Les leçons de ce raté…
Dans plusieurs établissements de l’hinterland, des mouvements d’humeur ont été initiés par les enfants pour réclamer leurs dus. J’espère que ces mouvements ne seront pas réprimés par la violence et que la situation ne dégénérera pas. Il est crucial que chacun contribue à ramener la sérénité, car le danger de ces mouvements d’humeur réside dans la tentation autoritaire pour le Général Brice Clotaire Oligui Nguema. Ce faux pas, s’il doit être ainsi qualifié, offre l’opportunité de tirer enseignement :
• Ne rien annoncer qui n’ait été budgété et planifié
• Qui embrasse trop, mal étreint
• Mentir brouille la communication, la transparence est un gage de confiance et de respect
• Les efforts doivent être pour tous et surtout de ceux qui ont plus.
La suite…
Les finances réduites de l’État doivent être l’occasion de réfléchir et de modifier certaines choses.
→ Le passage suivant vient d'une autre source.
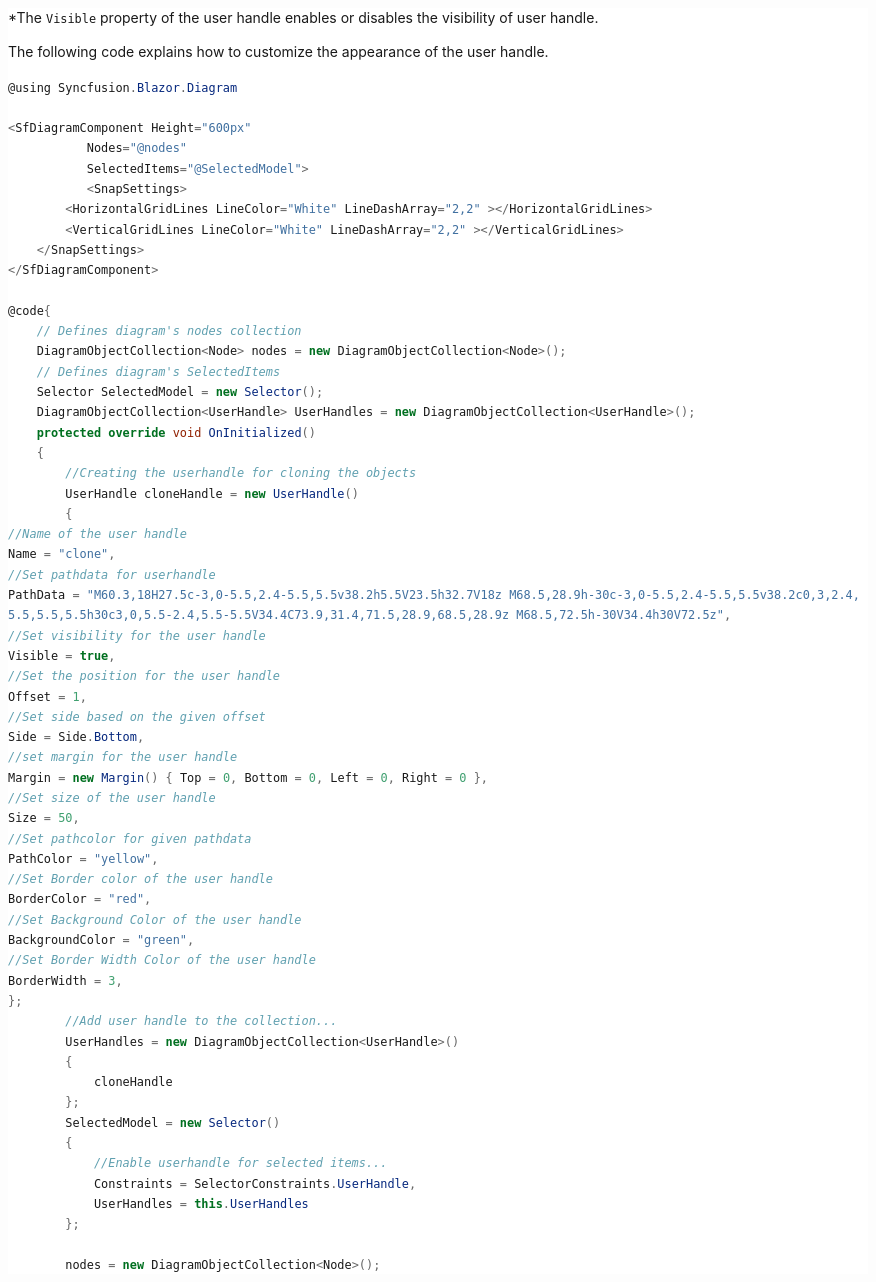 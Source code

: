 *The `Visible` property of the user handle enables or disables the visibility of user handle.

The following code explains how to customize the appearance of the user handle.

```csharp
@using Syncfusion.Blazor.Diagram

<SfDiagramComponent Height="600px"
           Nodes="@nodes"
           SelectedItems="@SelectedModel">
           <SnapSettings>
        <HorizontalGridLines LineColor="White" LineDashArray="2,2" ></HorizontalGridLines>
        <VerticalGridLines LineColor="White" LineDashArray="2,2" ></VerticalGridLines>
    </SnapSettings>
</SfDiagramComponent>

@code{
    // Defines diagram's nodes collection
    DiagramObjectCollection<Node> nodes = new DiagramObjectCollection<Node>();
    // Defines diagram's SelectedItems
    Selector SelectedModel = new Selector();
    DiagramObjectCollection<UserHandle> UserHandles = new DiagramObjectCollection<UserHandle>();
    protected override void OnInitialized()
    {
        //Creating the userhandle for cloning the objects
        UserHandle cloneHandle = new UserHandle()
        {
//Name of the user handle
Name = "clone",
//Set pathdata for userhandle
PathData = "M60.3,18H27.5c-3,0-5.5,2.4-5.5,5.5v38.2h5.5V23.5h32.7V18z M68.5,28.9h-30c-3,0-5.5,2.4-5.5,5.5v38.2c0,3,2.4,5.5,5.5,5.5h30c3,0,5.5-2.4,5.5-5.5V34.4C73.9,31.4,71.5,28.9,68.5,28.9z M68.5,72.5h-30V34.4h30V72.5z",
//Set visibility for the user handle
Visible = true,
//Set the position for the user handle
Offset = 1,
//Set side based on the given offset
Side = Side.Bottom,
//set margin for the user handle
Margin = new Margin() { Top = 0, Bottom = 0, Left = 0, Right = 0 },
//Set size of the user handle
Size = 50,
//Set pathcolor for given pathdata
PathColor = "yellow",
//Set Border color of the user handle
BorderColor = "red",
//Set Background Color of the user handle
BackgroundColor = "green",
//Set Border Width Color of the user handle
BorderWidth = 3,
};
        //Add user handle to the collection...
        UserHandles = new DiagramObjectCollection<UserHandle>()
        {
            cloneHandle
        };
        SelectedModel = new Selector()
        {
            //Enable userhandle for selected items...
            Constraints = SelectorConstraints.UserHandle,
            UserHandles = this.UserHandles
        };

        nodes = new DiagramObjectCollection<Node>();
```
Aujourd’hui, est-ce que toutes les familles gabonaises ont réellement besoin d’une bourse pour scolariser leurs enfants ? Ce faux pas pourrait être l’occasion de réfléchir à l’instauration de bourses sur critères sociaux, sans bien évidemment négliger les critères de mérite.
Je ne saurais conclure sans évoquer la question des internats. Ces lieux de vie pourraient constituer un grand soulagement pour de nombreux enfants à qui l’on demande l’excellence, mais qui n’ont pas toujours trois repas par jour, qui parfois doivent parcourir d’énormes distances pour arriver en classe, et qui parfois n’ont pas la lumière nécessaire pour étudier.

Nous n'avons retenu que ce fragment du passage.